Since acquiring Lost Cities the Card Game my wife and I have played it a bunch of times; the cards are getting a bit worn out already. I talked about it in an earlier post, but now that I’ve played it some more, I thought I’d throw down a few quick pointers for the game.
- Don’t be greedy – A lot of times you’ll find yourself in a situation like this: you’ve played a few cards of one color, say a handshake and the 3, 4 of white. You have the 6 and 7 in your hand but you don’t want to play them until you get the 5. It can be OK to wait if you have something else productive to do, but in general this is a case of just play your cards and keep going. That one card isn’t going to be a big deal, and you’ll waste a lot of time while you wait for it. Just play the 6 and 7 and try to work on something else as you go.
- Watch the stack – That draw pile looks nice and tall at the beginning of the round but shrinks incredibly fast. You are allowed to count how many cards are left in it; use that to figure out how many turns you have left. Sometimes you’ll find yourself with too many good cards to play at the end and not enough turns to play them; the trick here is instead of drawing from the stack you can pick up a card off the discard piles (any card will do) to delay the end of the game. But there are two things to look out for: 1) you have to realize that’s necessary in time; if you don’t start grabbing discards in time you’ll run out of turns and 2) there has to be enough cards in the discard pile for you to take. Sometimes there aren’t very many cards there, and once in a while both you and opponent will be taking cards from the discard to stall, meaning even with the stalling technique you won’t get as many turns.
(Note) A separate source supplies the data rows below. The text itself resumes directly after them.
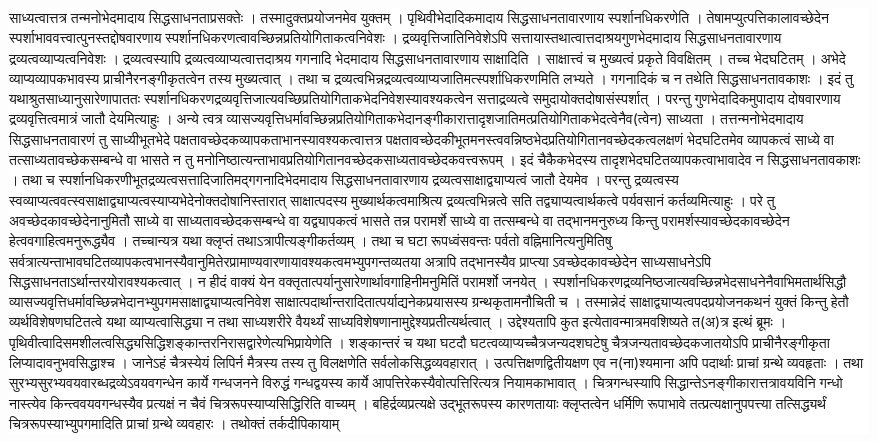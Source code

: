 साध्यत्वात्तत्र तन्मनोभेदमादाय सिद्धसाधनताप्रसक्तेः । तस्मादुक्तप्रयोजनमेव युक्तम् । पृथिवीभेदादिकमादाय सिद्धसाधनतावारणाय स्पर्शानधिकरणेति । तेषामप्युत्पत्तिकालावच्छेदेन स्पर्शाभाववत्त्वात्पुनस्तद्दोषवारणाय स्पर्शानधिकरणत्वावच्छिन्नप्रतियोगिताकत्वनिवेशः । द्रव्यवृत्तिजातिनिवेशेऽपि सत्तायास्तथात्वात्तदाश्रयगुणभेदमादाय सिद्धसाधनतावारणाय द्रव्यत्वव्याप्यत्वनिवेशः । द्रव्यत्वस्यापि द्रव्यत्वव्याप्यत्वात्तदाश्रय गगनादि भेदमादाय सिद्धसाधनतावारणाय साक्षादिति । साक्षात्त्वं च मुख्यत्वं प्रकृते विवक्षितम् । तच्च भेदघटितम् । अभेदे व्याप्यव्यापकभावस्य प्राचीनैरनङ्गीकृतत्वेन तस्य मुख्यत्वात् । तथा च
द्रव्यत्वभिन्नद्रव्यत्वव्याप्यजातिमत्स्पर्शाधिकरणमिति लभ्यते । गगनादिकं च न तथेति सिद्धसाधनतावकाशः । इदं तु यथाश्रुतसाध्यानुसारेणापाततः स्पर्शानधिकरणद्रव्यवृत्तिजात्यवच्छिप्रतियोगिताकभेदनिवेशस्यावश्यकत्वेन सत्ताद्रव्यत्वे समुदायोक्तदोषासंस्पर्शात् । परन्तु गुणभेदादिकमुपादाय दोषवारणाय द्रव्यवृत्तित्वमात्रं जातौ देयमित्याहुः । अन्ये त्वत्र व्यासज्यवृत्तिधर्मावच्छिन्नप्रतियोगिताकभेदानङ्गीकारात्तादृशजातिमत्प्रतियोगिताकभेदत्वेनैव(त्वेन) साध्यता । तत्तन्मनोभेदमादाय सिद्धसाधनतावारणं तु साध्यीभूतभेदे पक्षतावच्छेदकव्यापकताभानस्यावश्यकत्वात्तत्र
पक्षतावच्छेदकीभूतमनस्त्ववन्निष्ठभेदप्रतियोगितानवच्छेदकत्वलक्षणं भेदघटितमेव व्यापकत्वं साध्ये वा तत्साध्यतावच्छेकसम्बन्धे वा भासते न तु मनोनिष्ठात्यन्ताभावप्रतियोगितानवच्छेदकसाध्यतावच्छेदकवत्त्वरूपम् । इदं
चैकैकभेदस्य तादृशभेदघटितव्यापकत्वाभावादेव न सिद्धसाधनतावकाशः । तथा च स्पर्शानधिकरणीभूतद्रव्यत्वसत्तादिजातिमद्गगनादिभेदमादाय सिद्धसाधनतावारणाय द्रव्यत्वसाक्षाद्व्याप्यत्वं जातौ देयमेव । परन्तु द्रव्यत्वस्य स्वव्याप्यत्ववत्स्वसाक्षाद्व्याप्यत्वस्याप्यभेदेनोक्तदोषानिस्तारात् साक्षात्पदस्य मुख्यार्थकत्वमाश्रित्य द्रव्यत्वभिन्नत्वे सति तद्व्याप्यत्वार्थकत्वे पर्यवसानं कर्तव्यमित्याहुः । परे तु
अवच्छेदकावच्छेदेनानुमितौ साध्ये वा साध्यतावच्छेदकसम्बन्धे वा यद्व्यापकत्वं भासते तन्न परामर्शे साध्ये वा तत्सम्बन्धे वा तद्भानमनुरुध्य किन्तु परामर्शस्यावच्छेदकावच्छेदेन हेत्ववगाहित्वमनुरूद्ध्यैव । तच्चान्यत्र यथा क्लृप्तं तथाऽत्रापीत्यङ्गीकर्तव्यम् । तथा च घटा रूपध्वंसवन्तः पर्वतो वह्निमानित्यनुमितिषु सर्वत्रात्यन्ताभावघटितव्यापकत्वभानस्यैवानुमितेरप्रामाण्यवारणायावश्यकत्वमभ्युपगन्तव्यतया
अत्रापि तद्भानस्यैव प्राप्त्या ऽवच्छेदकावच्छेदेन साध्यसाधनेऽपि सिद्धसाधनताऽर्थान्तरयोरावश्यकत्वात् । न हीदं वाक्यं येन वक्तृतात्पर्यानुसारेणार्थावगाहिनीमनुमितिं परामर्शो जनयेत् । स्पर्शानधिकरणद्रव्यनिष्ठजात्यवच्छिन्नभेदसाधनेनैवाभिमतार्थसिद्धौ व्यासज्यवृत्तिधर्मावच्छिन्नभेदानभ्युपगमसाक्षाद्व्याप्यत्वनिवेश साक्षात्पदार्थान्तरादितात्पर्याद्यनेकप्रयासस्य ग्रन्थकृतामनौचिती च । तस्मान्नेदं साक्षाद्व्याप्यत्वपदप्रयोजनकथनं युक्तं किन्तु हेतौ व्यर्थविशेषणघटितत्वे यथा व्याप्यत्वासिद्ध्या न तथा साध्यशरीरे वैयर्थ्यं साध्यविशेषणानामुद्देश्यप्रतीत्यर्थत्वात् । उद्देश्यतापि कुत इत्येतावन्मात्रमवशिष्यते त(अ)त्र इत्थं ब्रूमः । पृथिवीत्वादिसमशीलत्वसिद्ध्यसिद्धिशङ्कान्तरनिरासद्वारेणेत्यभिप्रायेणेति
। शङ्कान्तरं च यथा घटदौ घटत्वव्याप्यच्चैत्रजन्यदशघटेषु चैत्रजन्यतावच्छेदकजातयोऽपि प्राचीनैरङ्गीकृता लिप्यादावनुभवसिद्धाश्च । जानेऽहं चैत्रस्येयं लिपिर्न मैत्रस्य तस्य तु विलक्षणेति सर्वलोकसिद्धव्यवहारात् । उत्पत्तिक्षणद्वितीयक्षण एव न(ना)श्यमाना अपि पदार्थाः प्राचां ग्रन्थे व्यवहृताः । तथा सुरभ्यसुरभ्यवयवारब्धद्रव्येऽवयवगन्धेन कार्ये गन्धजनने विरुद्धं गन्धद्वयस्य कार्ये आपत्तिरेकस्यैवोत्पत्तिरित्यत्र नियामकाभावात् । चित्रगन्धस्यापि सिद्धान्तेऽनङ्गीकारात्तत्रावयविनि गन्धो नास्त्येव किन्त्ववयवगन्धस्यैव प्रत्यक्षं न चैवं चित्ररूपस्याप्यसिद्धिरिति वाच्यम् । बहिर्द्रव्यप्रत्यक्षे उद्भूतरूपस्य कारणतायाः क्लृप्तत्वेन धर्मिणि रूपाभावे तत्प्रत्यक्षानुपपत्त्या तत्सिद्ध्यर्थं चित्ररूपस्याभ्युपगमादिति प्राचां ग्रन्थे व्यवहारः । तथोक्तं तर्कदीपिकायाम्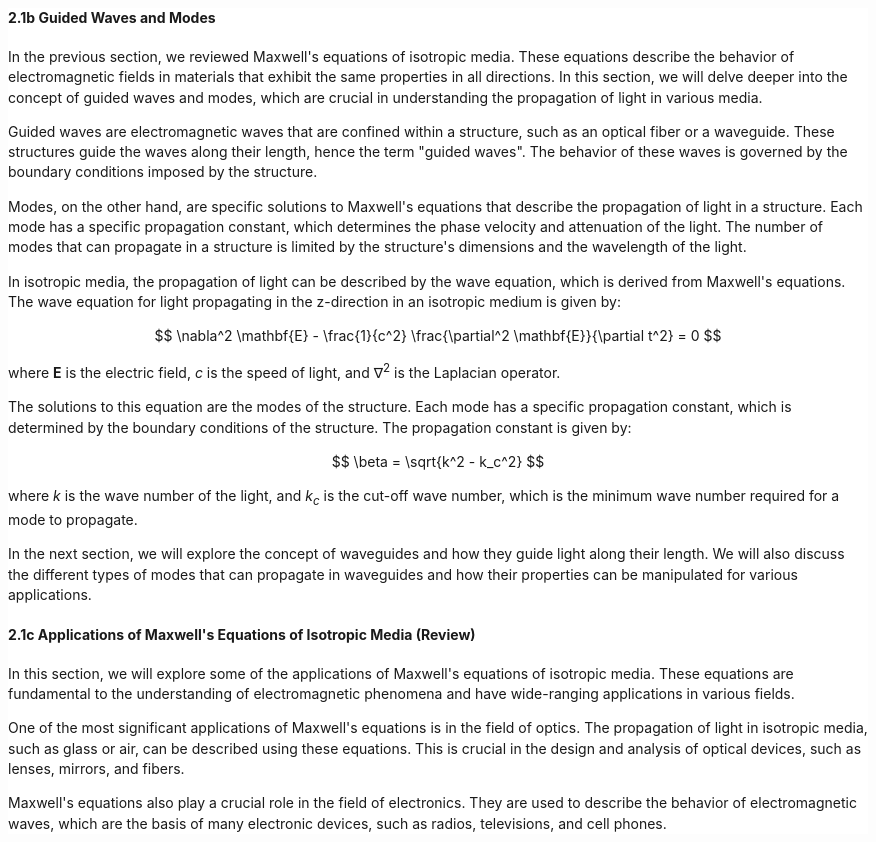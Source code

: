 #### 2.1b Guided Waves and Modes

In the previous section, we reviewed Maxwell's equations of isotropic media. These equations describe the behavior of electromagnetic fields in materials that exhibit the same properties in all directions. In this section, we will delve deeper into the concept of guided waves and modes, which are crucial in understanding the propagation of light in various media.

Guided waves are electromagnetic waves that are confined within a structure, such as an optical fiber or a waveguide. These structures guide the waves along their length, hence the term "guided waves". The behavior of these waves is governed by the boundary conditions imposed by the structure.

Modes, on the other hand, are specific solutions to Maxwell's equations that describe the propagation of light in a structure. Each mode has a specific propagation constant, which determines the phase velocity and attenuation of the light. The number of modes that can propagate in a structure is limited by the structure's dimensions and the wavelength of the light.

In isotropic media, the propagation of light can be described by the wave equation, which is derived from Maxwell's equations. The wave equation for light propagating in the z-direction in an isotropic medium is given by:

$$
\nabla^2 \mathbf{E} - \frac{1}{c^2} \frac{\partial^2 \mathbf{E}}{\partial t^2} = 0
$$

where $\mathbf{E}$ is the electric field, $c$ is the speed of light, and $\nabla^2$ is the Laplacian operator.

The solutions to this equation are the modes of the structure. Each mode has a specific propagation constant, which is determined by the boundary conditions of the structure. The propagation constant is given by:

$$
\beta = \sqrt{k^2 - k_c^2}
$$

where $k$ is the wave number of the light, and $k_c$ is the cut-off wave number, which is the minimum wave number required for a mode to propagate.

In the next section, we will explore the concept of waveguides and how they guide light along their length. We will also discuss the different types of modes that can propagate in waveguides and how their properties can be manipulated for various applications.

#### 2.1c Applications of Maxwell's Equations of Isotropic Media (Review)

In this section, we will explore some of the applications of Maxwell's equations of isotropic media. These equations are fundamental to the understanding of electromagnetic phenomena and have wide-ranging applications in various fields.

One of the most significant applications of Maxwell's equations is in the field of optics. The propagation of light in isotropic media, such as glass or air, can be described using these equations. This is crucial in the design and analysis of optical devices, such as lenses, mirrors, and fibers.

Maxwell's equations also play a crucial role in the field of electronics. They are used to describe the behavior of electromagnetic waves, which are the basis of many electronic devices, such as radios, televisions, and cell phones.
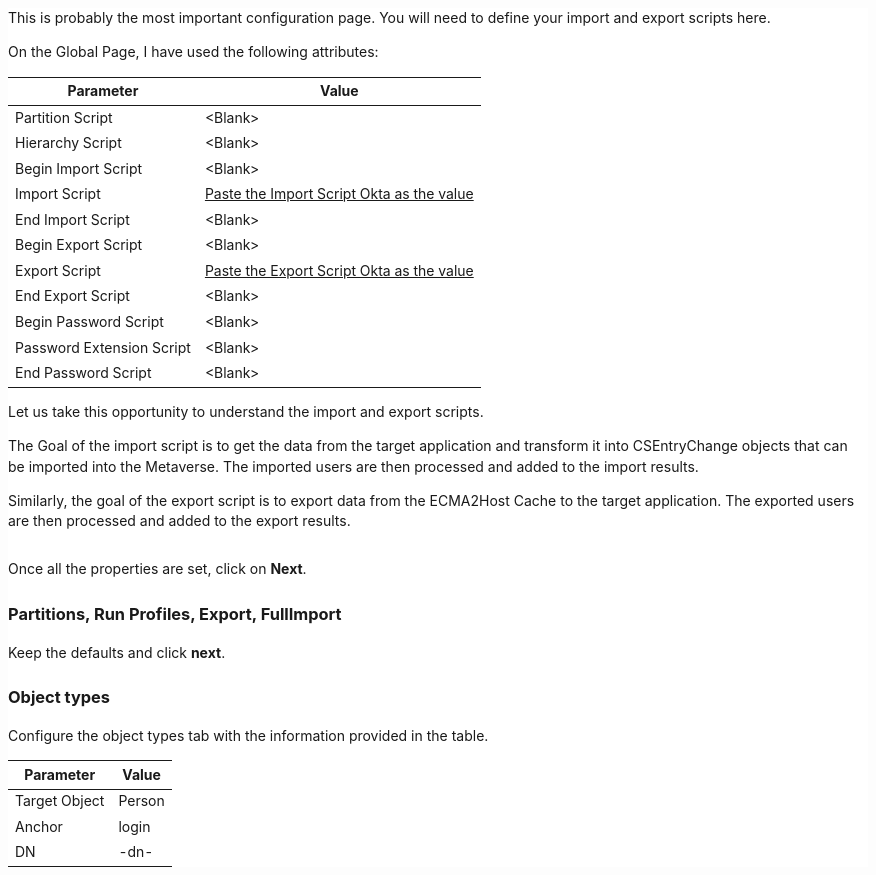 This is probably the most important configuration page. You will need to define your import and export scripts here.

On the Global Page, I have used the following attributes:

|Parameter|Value|
|-----|-----|
|Partition Script|\<Blank>|
|Hierarchy Script|\<Blank>|
|Begin Import Script|\<Blank>|
|Import Script|[Paste the Import Script Okta as the value](https://github.com/microsoft/MIMPowerShellConnectors/blob/master/src/ECMA2HostCSV/Scripts/Import%20Scripts.ps1)|
|End Import Script|\<Blank>|
|Begin Export Script|\<Blank>|
|Export Script|[Paste the Export Script Okta as the value](https://github.com/microsoft/MIMPowerShellConnectors/blob/master/src/ECMA2HostCSV/Scripts/Export%20Script.ps1)|
|End Export Script|\<Blank>|
|Begin Password Script|\<Blank>|
|Password Extension Script|\<Blank>|
|End Password Script|\<Blank>|

Let us take this opportunity to understand the import and export scripts.

The Goal of the import script is to get the data from the target application and transform it into CSEntryChange objects that can be imported into the Metaverse. The imported users are then processed and added to the import results.

Similarly, the goal of the export script is to export data from the ECMA2Host Cache to the target application. The exported users are then processed and added to the export results.


<div style="display: flex; justify-content: center; max-width: 30%;">
  <video controls>
    <source src="/assets/img/PowershellConnectorGlobalPage.mp4" type="video/mp4">
    Your browser does not support the video tag.
  </video>
</div>

Once all the properties are set, click on **Next**.

### Partitions, Run Profiles, Export, FullImport

Keep the defaults and click **next**.

### Object types

Configure the object types tab with the information provided in the table.

|Parameter|Value|
|-----|-----|
|Target Object|Person|
|Anchor|login|
|DN|-dn-|
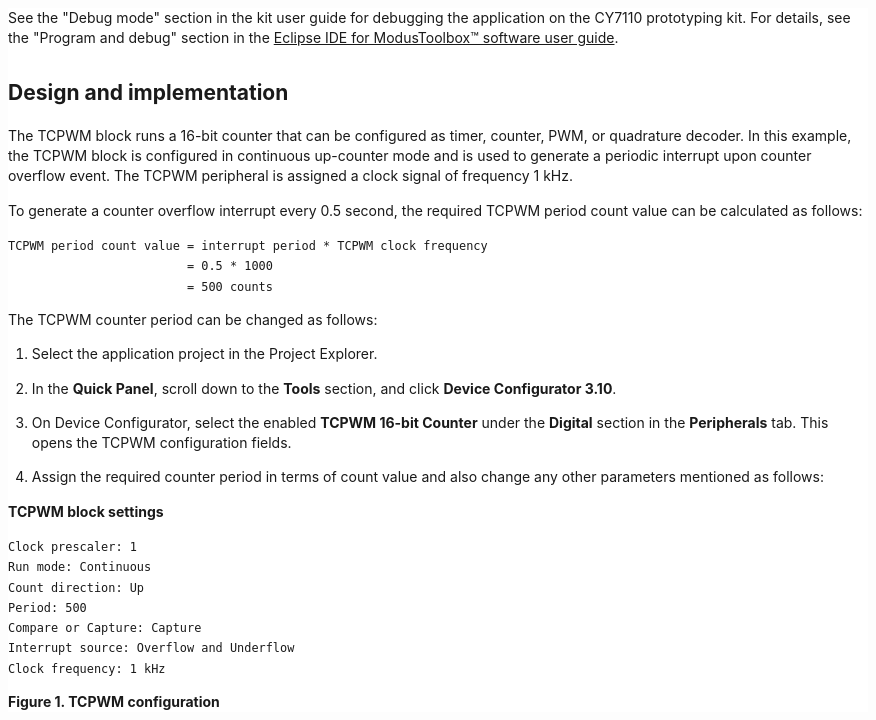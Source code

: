See the "Debug mode" section in the kit user guide for debugging the application on the CY7110 prototyping kit. For details, see the "Program and debug" section in the [Eclipse IDE for ModusToolbox&trade; software user guide](https://www.infineon.com/dgdl/Infineon-Eclipse_IDE_for_ModusToolbox_User_Guide_1-UserManual-v01_00-EN.pdf?fileId=8ac78c8c7d718a49017d99bcb86331e8).



## Design and implementation

The TCPWM block runs a 16-bit counter that can be configured as timer, counter, PWM, or quadrature decoder. In this example, the TCPWM block is configured in continuous up-counter mode and is used to generate a periodic interrupt upon counter overflow event. The TCPWM peripheral is assigned a clock signal of frequency 1 kHz.

To generate a counter overflow interrupt every 0.5 second, the required TCPWM period count value can be calculated as follows:


    TCPWM period count value = interrupt period * TCPWM clock frequency                    
                             = 0.5 * 1000
                             = 500 counts 
                         

The TCPWM counter period can be changed as follows:
1. Select the application project in the Project Explorer.

2. In the **Quick Panel**, scroll down to the **Tools** section, and click **Device Configurator 3.10**.

3. On Device Configurator, select the enabled **TCPWM 16-bit Counter** under the **Digital** section in the **Peripherals** tab. This opens the TCPWM configuration fields.

4. Assign the required counter period in terms of count value and also change any other parameters mentioned as follows:

**TCPWM block settings**

    Clock prescaler: 1 
    Run mode: Continuous 
    Count direction: Up 
    Period: 500
    Compare or Capture: Capture  
    Interrupt source: Overflow and Underflow 
    Clock frequency: 1 kHz


**Figure 1. TCPWM configuration**
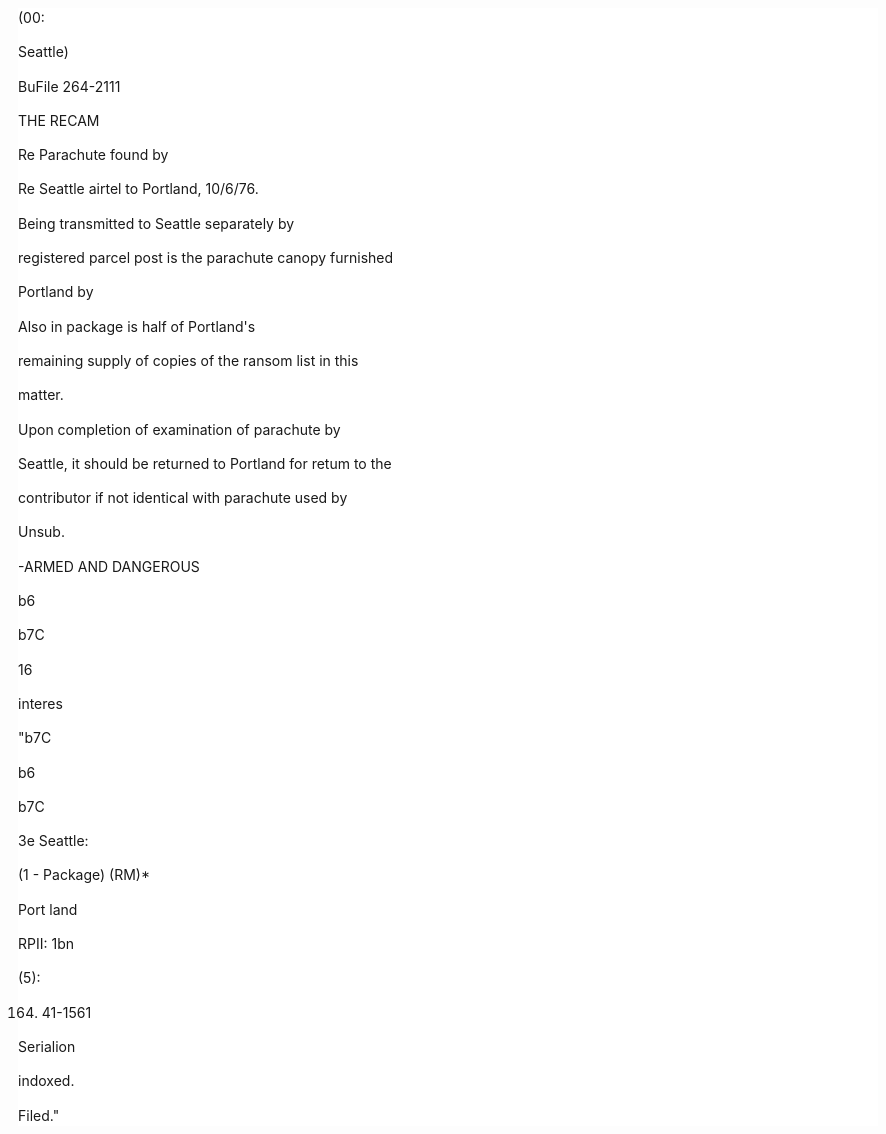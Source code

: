 (00:

Seattle)

BuFile 264-2111

THE RECAM

Re Parachute found by

Re Seattle airtel to Portland, 10/6/76.

Being transmitted to Seattle separately by

registered parcel post is the parachute canopy furnished

Portland by

Also in package is half of Portland's

remaining supply of copies of the ransom list in this

matter.

Upon completion of examination of parachute by

Seattle, it should be returned to Portland for retum to the

contributor if not identical with parachute used by

Unsub.

-ARMED AND DANGEROUS

b6

b7C

16

interes

"b7C

b6

b7C

3e Seattle:

(1 - Package) (RM)*

Port land

RPII: 1bn

(5):

164. 41-1561

Serialion

indoxed.

Filed."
- My wife and I often like to play cards of a color that we’re not particularly strong in just to play them so that you’re doing a little something and also so that the opponent won’t get them. We (somewhat confusingly) call these “discards piles” although they’re really just normal stacks of cards. For example, you might find yourself with the 2, 3, 6, and 10 of blue. If you don’t have anything else pressing to do why not start playing them? The whole stack is only worth a single point (21 total minus 20), but it’s better than discarding, and it keeps them away from your opponent. And you might pick up another card or two along the way, netting you a few more points.
- Finally, one neat trick is to put pressure on the opponent by refusing to play a color. For example, let’s say I’ve played a white handshake and nothing else of that color and my opponent has the other two handshakes (but no other white cards, so she won’t want to start white herself). Once you play a white number, opponent can safely discard her white handshakes, since you won’t be able to play them. But if you delay playing any numbered cards opponent will feel forced into keeping them in her hand instead of discarding them. That’s great for you because it will make each decision that much tougher for your opponent. If she has some easy discards it makes it easier to play, but if she has all cards she wants to keep something will have to give; she might give in and give you that handshake you need or another useful card. You can also do the same thing with say the 6 and 10 of a color. Hold off playing the 10 and opponent will be forced to keep the 7, 8, or 9 if she has them.
- Remember to pick up this handy scoresheet to help keep track of the score!
Just a few tips to help you out with Lost Cities, let me know if you want to play sometime and thanks for reading!